**DESCRIPTION OF THE TASK:** Set down exactly the lines below between the line holding "the data flow.]*" and the line holding "Transfer ​Orchestration: *[​System", inclusive; no other line belongs in the answer.

**MATERIAL PROVIDED:**
>>

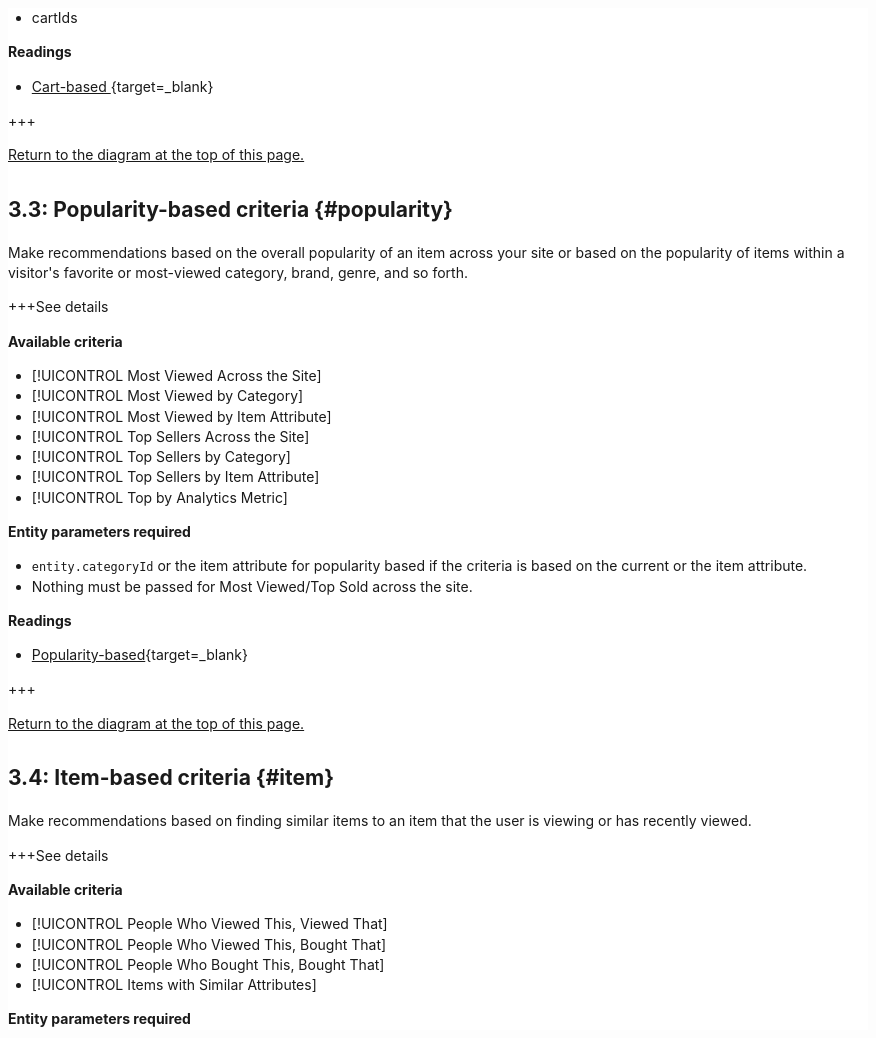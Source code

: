 * cartIds

**Readings**

* [Cart-based ](https://experienceleague.adobe.com/docs/target/using/recommendations/criteria/algorithms.html?lang=en#section_885B3BB1B43048A88A8926F6B76FC482){target=_blank}

+++

[Return to the diagram at the top of this page.](#diagram)

## 3.3: Popularity-based criteria {#popularity}

Make recommendations based on the overall popularity of an item across your site or based on the popularity of items within a visitor's favorite or most-viewed category, brand, genre, and so forth.

+++See details

**Available criteria**

* [!UICONTROL Most Viewed Across the Site]
* [!UICONTROL Most Viewed by Category]
* [!UICONTROL Most Viewed by Item Attribute]
* [!UICONTROL Top Sellers Across the Site]
* [!UICONTROL Top Sellers by Category]
* [!UICONTROL Top Sellers by Item Attribute]
* [!UICONTROL Top by Analytics Metric]

**Entity parameters required**

* `entity.categoryId` or the item attribute for popularity based if the criteria is based on the current or the item attribute. 
* Nothing must be passed for Most Viewed/Top Sold across the site.

**Readings**

* [Popularity-based](https://experienceleague.adobe.com/docs/target/using/recommendations/criteria/algorithms.html?lang=en#section_885B3BB1B43048A88A8926F6B76FC482){target=_blank}

+++

[Return to the diagram at the top of this page.](#diagram)

## 3.4: Item-based criteria {#item}

Make recommendations based on finding similar items to an item that the user is viewing or has recently viewed.

+++See details

**Available criteria** 

* [!UICONTROL People Who Viewed This, Viewed That]
* [!UICONTROL People Who Viewed This, Bought That]
* [!UICONTROL People Who Bought This, Bought That]
* [!UICONTROL Items with Similar Attributes]

**Entity parameters required**
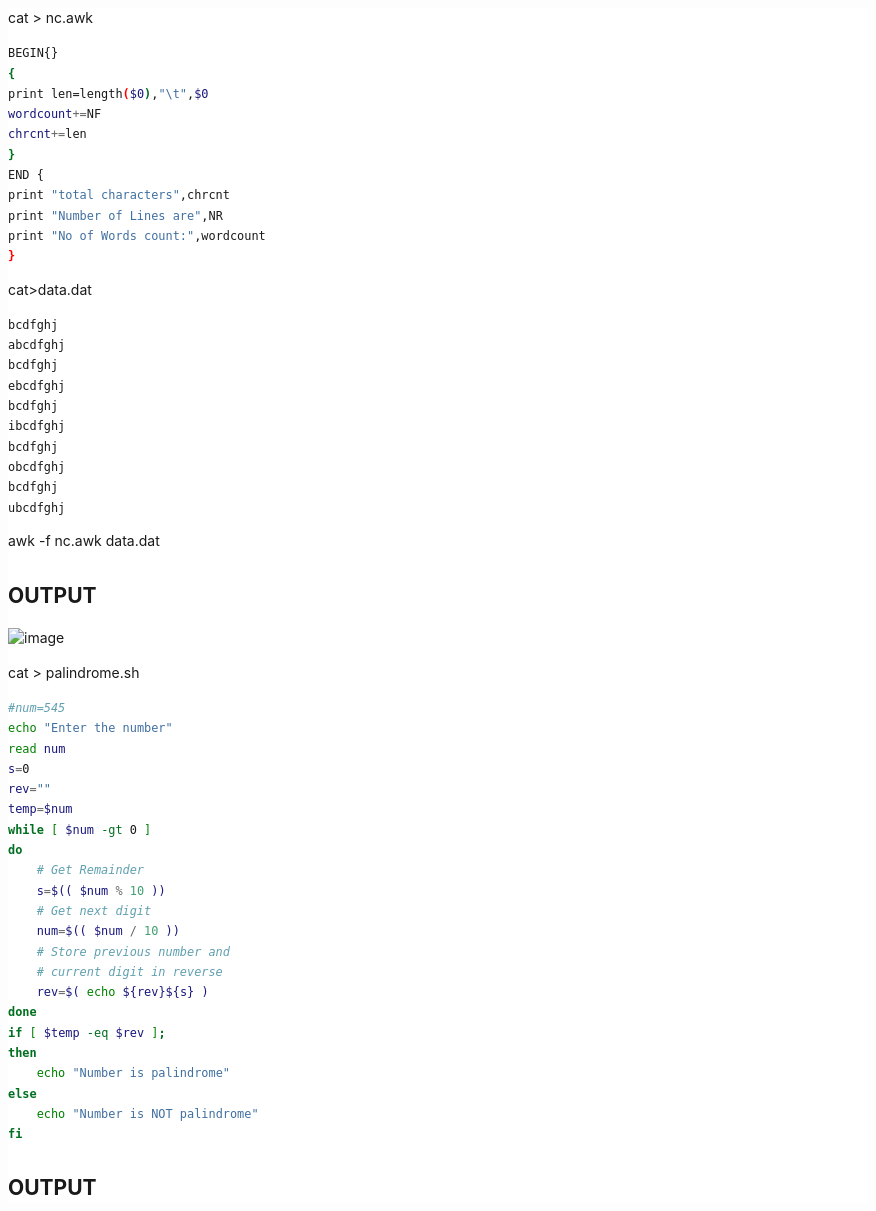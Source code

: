  
cat > nc.awk
```bash
BEGIN{}
{
print len=length($0),"\t",$0 
wordcount+=NF
chrcnt+=len
}
END {
print "total characters",chrcnt 
print "Number of Lines are",NR
print "No of Words count:",wordcount
}
 ```
cat>data.dat
```bash
bcdfghj
abcdfghj
bcdfghj
ebcdfghj
bcdfghj
ibcdfghj
bcdfghj
obcdfghj
bcdfghj
ubcdfghj
```
awk -f nc.awk data.dat
## OUTPUT 
 ![image](https://github.com/user-attachments/assets/9a8f7006-7559-4e77-b4d8-c26ade89cda0)

cat > palindrome.sh
```bash
#num=545
echo "Enter the number"
read num
s=0
rev=""
temp=$num
while [ $num -gt 0 ]
do
	# Get Remainder
	s=$(( $num % 10 ))
	# Get next digit
	num=$(( $num / 10 ))
	# Store previous number and
	# current digit in reverse
	rev=$( echo ${rev}${s} )
done
if [ $temp -eq $rev ];
then
	echo "Number is palindrome"
else
	echo "Number is NOT palindrome"
fi
```
## OUTPUT 
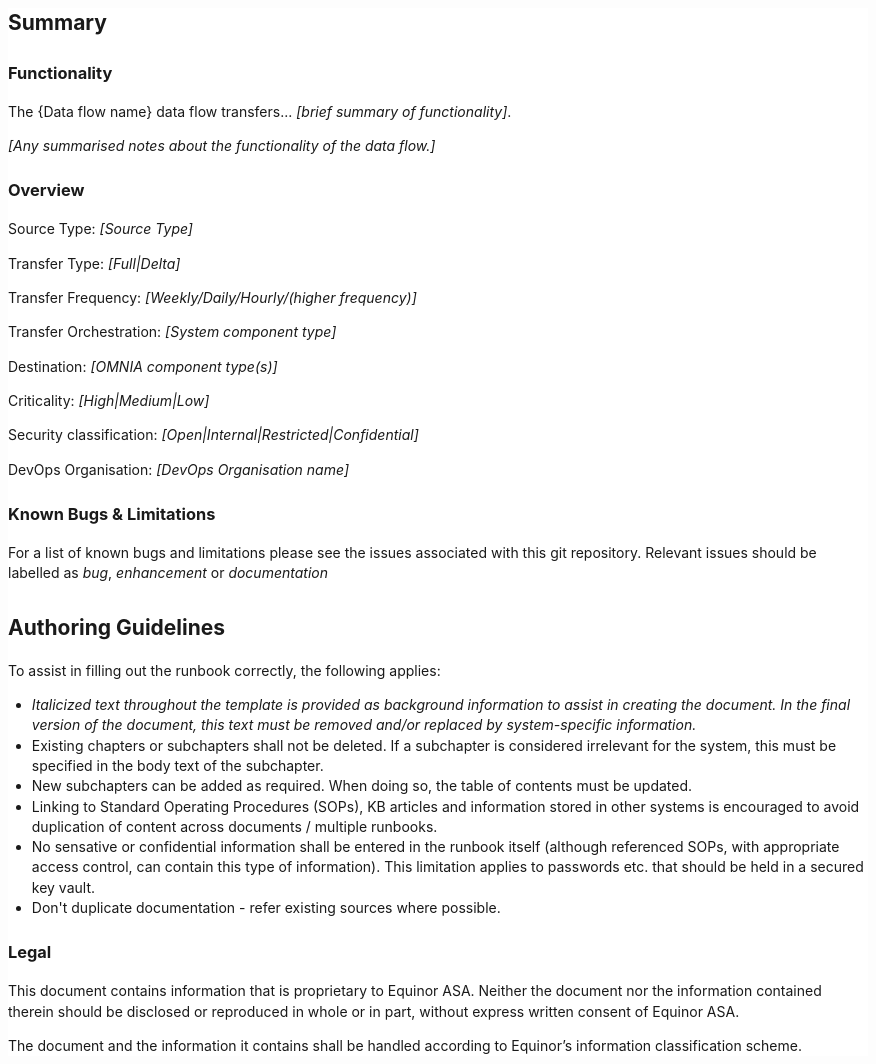 ## Summary

### Functionality

The {Data flow name} data flow transfers... *[brief summary of functionality]*.

*[Any summarised notes about the functionality of the data flow.]*

### Overview

Source Type: *[Source Type]*

Transfer Type: *[​Full|Delta]*

Transfer Frequency: *[​​Weekly/Daily/Hourly/(higher frequency)]*

Transfer ​Orchestration: *[​System component type]*

​Destination: *[​OMNIA component type(s)]* 

​Criticality: *[​High|Medium|Low]*

​Security classification: *[​Open|Internal|Restricted|Confidential]*

DevOps Organisation: *[DevOps Organisation name]*

### Known Bugs & Limitations

For a list of known bugs and limitations please see the issues associated with this git repository. Relevant issues should be labelled as *bug*, *enhancement* or *documentation*

## Authoring Guidelines

To assist in filling out the runbook correctly, the following applies:

- *Italicized text throughout the template is provided as background information to assist in creating the document. In the final version of the document, this text must be removed and/or replaced by system-specific information.*
- Existing chapters or subchapters shall not be deleted. If a subchapter is considered irrelevant for the system, this must be specified in the body text of the subchapter.  
- New subchapters can be added as required. When doing so, the table of contents must be updated.
- Linking to Standard Operating Procedures (SOPs), KB articles and information stored in other systems is encouraged to avoid duplication of content across documents / multiple runbooks.  
- No sensative or confidential information shall be entered in the runbook itself (although referenced SOPs, with appropriate access control, can contain this type of information). This limitation applies to passwords etc. that should be held in a secured key vault.
- Don't duplicate documentation - refer existing sources where possible.

### Legal

This document contains information that is proprietary to Equinor ASA. Neither the document nor the information contained therein should be disclosed or reproduced in whole or in part, without express written consent of Equinor ASA.  

The document and the information it contains shall be handled according to Equinor’s information classification scheme.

<<

**YOUR SOLUTION:**
*[Any summarised notes about the functionality of the data flow.]*

### Overview

Source Type: *[Source Type]*

Transfer Type: *[​Full|Delta]*

Transfer Frequency: *[​​Weekly/Daily/Hourly/(higher frequency)]*

Transfer ​Orchestration: *[​System component type]*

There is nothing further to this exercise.